What is required:
Exact reproduction of every record is required, and pictures are to be excluded.

Records shown:

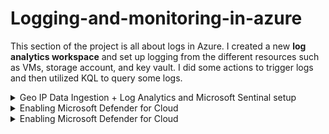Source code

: # Logging-and-monitoring-in-azure
This section of the project is all about logs in Azure. 
I created a new **log analytics workspace** and set up  logging from the different resources
such as VMs, storage account, and key vault. I did some actions to trigger logs and then utilized KQL to query some logs.

<details><summary>Geo IP Data Ingestion + Log Analytics and Microsoft Sentinal setup</summary><br>
  
  In this lab, I created a data analytics workspace in Azure. I also created a watchlist inside of azure
  sentinal. This watchlist represents a big list of network blocks with corresponding latitude, longtitude, city, and country    name. It will be used to derive geo locations from IP addresses from attackers.

 # **Creating a log analytics workspace (log aggregator)**

  ![image](https://github.com/user-attachments/assets/855e0245-b0be-4a5a-af11-05b25d08ad68)

  ![image](https://github.com/user-attachments/assets/68b32b5c-eae5-44b9-8536-838b74dffb46)<br>

  

#  **Setting up sentinal and connecting it to the log analytics workspace**

  ![image](https://github.com/user-attachments/assets/f2861169-fc84-4bd3-9b50-b5bbc320506e)

  ![image](https://github.com/user-attachments/assets/153836db-039c-46a0-8583-48749434b74c)

  ![image](https://github.com/user-attachments/assets/3ea125e6-219f-4c8c-8a1a-1645f1b6e9f9)<br>

  

 # **Creating a new watchlist**

  ![image](https://github.com/user-attachments/assets/625fa34c-1c9c-481a-b8fb-76d94c6f3543)

  
  ![image](https://github.com/user-attachments/assets/ccb16ed9-0b65-4da5-a231-cd5a4946d128)

  
  ![image](https://github.com/user-attachments/assets/66e114b0-b180-49f1-9e2e-a9a7322dcce4)<br>

  
  

#  **Trying to query in log analytics**

  ![image](https://github.com/user-attachments/assets/aa7713c7-7938-436e-9bd9-0c0ae4809683)

  ![image](https://github.com/user-attachments/assets/37a961c6-ea7c-4148-8069-f1fd0694dd76)
</details>

<details><summary>Enabling Microsoft Defender for Cloud</summary><br>

  In this lab, I enabled **Microsoft Defender for Cloud (MDC)**. MDC gives a high-level overview of azure environment 
  in terms of security. It also allows us to take logs from virtual machines and ingest them into the **Log Analytics Workspace**.

  # Enable MDC for Log Analytics Workspace

  ## **Enable MDC plans for VMs and SQL instances on VMs**

  ![image](https://github.com/user-attachments/assets/ead498c7-7189-4d83-b8c7-c04a7372158d)

  ![image](https://github.com/user-attachments/assets/89939090-224e-4dbc-8b2e-e2a8c30d2a44)

  ![image](https://github.com/user-attachments/assets/4a0c2c3b-268b-44bc-8698-eefb69fb3642)

  ## **Enable MDC for subscription**

  ![image](https://github.com/user-attachments/assets/ba895236-e2f4-43f2-9bcd-1eed4b4f88e5)

  ![image](https://github.com/user-attachments/assets/016876ba-49e0-4f05-a1a7-ed407570defd)

  ## **Enable MDC for cloud continuous export**

  This will export alerts into log analytics workspace

  ![image](https://github.com/user-attachments/assets/122039f8-780e-4adb-8792-a640ebb44322)

  ![image](https://github.com/user-attachments/assets/b7d023fd-ad76-4d58-993b-15a61b824f87)

</details>

<details><summary>Enabling Microsoft Defender for Cloud</summary><br>

  Collecting logs from VMs in Azure is different from other resourcesbecause VMs
  require agents to be installed and configured to enable logging and monitoring.

  # **Creating a storage account in Azure**

  ![image](https://github.com/user-attachments/assets/56315839-8967-41ee-8684-4e803e455598)

  ![image](https://github.com/user-attachments/assets/7e377dd6-d41d-4fc8-90af-5883a2281592)

  # **Enabling flow logs for both network security groups (NSGs)**

  ![image](https://github.com/user-attachments/assets/eb981564-66b2-4481-b949-273f9b9122fd)

  ![image](https://github.com/user-attachments/assets/73e62bba-3267-4226-b841-b2e097b383a0)

  ![image](https://github.com/user-attachments/assets/019646d4-17f7-476f-baab-e301702edf40)

  # **Configuring data collection rules within the log analytics workspace**

  The data collection rule will worl in conjunction with defender for cloud and the agents installed on the VMs to specify 
  which logs (system, security, application) from the VMs to forward to the log analytics workspace.

  ![image](https://github.com/user-attachments/assets/26122274-a01a-49b1-a3c9-f364f81199e3)

  ![image](https://github.com/user-attachments/assets/416cecf4-586d-4ae2-8e74-691b13075e24)

  ![image](https://github.com/user-attachments/assets/71ebd780-24fc-48c7-9e5b-a5236320c7f6)

  ![image](https://github.com/user-attachments/assets/33d6150d-ee30-4c94-9624-315f8911a719)

![image](https://github.com/user-attachments/assets/97336654-e87c-4ddd-965e-6af9604d6b84)

![image](https://github.com/user-attachments/assets/bb6b29f2-3a4d-4199-a93b-0c2aae13caa8)

![image](https://github.com/user-attachments/assets/762d5466-576d-4fa2-a224-2b24c50d9a3e)

# **Manually installing the log analytics agent on both windows VM and Linux VM**

  ## **Windows VM**

  I downloaded the agent inside of windows VM andconnected it to the log analytics

  ![image](https://github.com/user-attachments/assets/744cbdea-2e25-4bca-9405-4b312a827331)

  ## **Linux VM**

  To install the agent on Linux VM, I first lgged into the VM using SSH

  ![image](https://github.com/user-attachments/assets/36e658f1-089e-41de-a4e0-0cceb90cf0cc)

  Them I copied the command to install the agent

  ![image](https://github.com/user-attachments/assets/1cc7e8be-8c4f-4434-b1a6-e1349b3f82a8)

  ![image](https://github.com/user-attachments/assets/996a4fa0-c6c5-4ecd-b4f7-972f7cc59865)

  ![image](https://github.com/user-attachments/assets/eff5d73c-0882-42d2-8d7f-048d7c9cf6ed)

# **Query log analytics for logs from VMs and NSGs**

![image](https://github.com/user-attachments/assets/f5db76c8-8b3d-4f0d-b25d-ba27297bbc01)









  


</details>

Response to this exercise:
Source code

: # Logging-and-monitoring-in-azure
This section of the project is all about logs in Azure. 
I created a new **log analytics workspace** and set up  logging from the different resources
such as VMs, storage account, and key vault. I did some actions to trigger logs and then utilized KQL to query some logs.

<details><summary>Geo IP Data Ingestion + Log Analytics and Microsoft Sentinal setup</summary><br>
  
  In this lab, I created a data analytics workspace in Azure. I also created a watchlist inside of azure
  sentinal. This watchlist represents a big list of network blocks with corresponding latitude, longtitude, city, and country    name. It will be used to derive geo locations from IP addresses from attackers.

 # **Creating a log analytics workspace (log aggregator)**

  ![image](https://github.com/user-attachments/assets/855e0245-b0be-4a5a-af11-05b25d08ad68)

  ![image](https://github.com/user-attachments/assets/68b32b5c-eae5-44b9-8536-838b74dffb46)<br>

  

#  **Setting up sentinal and connecting it to the log analytics workspace**

  ![image](https://github.com/user-attachments/assets/f2861169-fc84-4bd3-9b50-b5bbc320506e)

  ![image](https://github.com/user-attachments/assets/153836db-039c-46a0-8583-48749434b74c)

  ![image](https://github.com/user-attachments/assets/3ea125e6-219f-4c8c-8a1a-1645f1b6e9f9)<br>

  

 # **Creating a new watchlist**

  ![image](https://github.com/user-attachments/assets/625fa34c-1c9c-481a-b8fb-76d94c6f3543)

  
  ![image](https://github.com/user-attachments/assets/ccb16ed9-0b65-4da5-a231-cd5a4946d128)

  
  ![image](https://github.com/user-attachments/assets/66e114b0-b180-49f1-9e2e-a9a7322dcce4)<br>

  
  

#  **Trying to query in log analytics**

  ![image](https://github.com/user-attachments/assets/aa7713c7-7938-436e-9bd9-0c0ae4809683)

  ![image](https://github.com/user-attachments/assets/37a961c6-ea7c-4148-8069-f1fd0694dd76)
</details>

<details><summary>Enabling Microsoft Defender for Cloud</summary><br>

  In this lab, I enabled **Microsoft Defender for Cloud (MDC)**. MDC gives a high-level overview of azure environment 
  in terms of security. It also allows us to take logs from virtual machines and ingest them into the **Log Analytics Workspace**.

  # Enable MDC for Log Analytics Workspace

  ## **Enable MDC plans for VMs and SQL instances on VMs**

  ![image](https://github.com/user-attachments/assets/ead498c7-7189-4d83-b8c7-c04a7372158d)

  ![image](https://github.com/user-attachments/assets/89939090-224e-4dbc-8b2e-e2a8c30d2a44)

  ![image](https://github.com/user-attachments/assets/4a0c2c3b-268b-44bc-8698-eefb69fb3642)

  ## **Enable MDC for subscription**

  ![image](https://github.com/user-attachments/assets/ba895236-e2f4-43f2-9bcd-1eed4b4f88e5)

  ![image](https://github.com/user-attachments/assets/016876ba-49e0-4f05-a1a7-ed407570defd)

  ## **Enable MDC for cloud continuous export**

  This will export alerts into log analytics workspace

  ![image](https://github.com/user-attachments/assets/122039f8-780e-4adb-8792-a640ebb44322)

  ![image](https://github.com/user-attachments/assets/b7d023fd-ad76-4d58-993b-15a61b824f87)

</details>

<details><summary>Enabling Microsoft Defender for Cloud</summary><br>

  Collecting logs from VMs in Azure is different from other resourcesbecause VMs
  require agents to be installed and configured to enable logging and monitoring.

  # **Creating a storage account in Azure**

  ![image](https://github.com/user-attachments/assets/56315839-8967-41ee-8684-4e803e455598)

  ![image](https://github.com/user-attachments/assets/7e377dd6-d41d-4fc8-90af-5883a2281592)

  # **Enabling flow logs for both network security groups (NSGs)**

  ![image](https://github.com/user-attachments/assets/eb981564-66b2-4481-b949-273f9b9122fd)

  ![image](https://github.com/user-attachments/assets/73e62bba-3267-4226-b841-b2e097b383a0)

  ![image](https://github.com/user-attachments/assets/019646d4-17f7-476f-baab-e301702edf40)

  # **Configuring data collection rules within the log analytics workspace**

  The data collection rule will worl in conjunction with defender for cloud and the agents installed on the VMs to specify 
  which logs (system, security, application) from the VMs to forward to the log analytics workspace.

  ![image](https://github.com/user-attachments/assets/26122274-a01a-49b1-a3c9-f364f81199e3)

  ![image](https://github.com/user-attachments/assets/416cecf4-586d-4ae2-8e74-691b13075e24)

  ![image](https://github.com/user-attachments/assets/71ebd780-24fc-48c7-9e5b-a5236320c7f6)

  ![image](https://github.com/user-attachments/assets/33d6150d-ee30-4c94-9624-315f8911a719)

![image](https://github.com/user-attachments/assets/97336654-e87c-4ddd-965e-6af9604d6b84)

![image](https://github.com/user-attachments/assets/bb6b29f2-3a4d-4199-a93b-0c2aae13caa8)

![image](https://github.com/user-attachments/assets/762d5466-576d-4fa2-a224-2b24c50d9a3e)

# **Manually installing the log analytics agent on both windows VM and Linux VM**

  ## **Windows VM**

  I downloaded the agent inside of windows VM andconnected it to the log analytics

  ![image](https://github.com/user-attachments/assets/744cbdea-2e25-4bca-9405-4b312a827331)

  ## **Linux VM**

  To install the agent on Linux VM, I first lgged into the VM using SSH

  ![image](https://github.com/user-attachments/assets/36e658f1-089e-41de-a4e0-0cceb90cf0cc)

  Them I copied the command to install the agent

  ![image](https://github.com/user-attachments/assets/1cc7e8be-8c4f-4434-b1a6-e1349b3f82a8)

  ![image](https://github.com/user-attachments/assets/996a4fa0-c6c5-4ecd-b4f7-972f7cc59865)

  ![image](https://github.com/user-attachments/assets/eff5d73c-0882-42d2-8d7f-048d7c9cf6ed)

# **Query log analytics for logs from VMs and NSGs**

![image](https://github.com/user-attachments/assets/f5db76c8-8b3d-4f0d-b25d-ba27297bbc01)









  


</details>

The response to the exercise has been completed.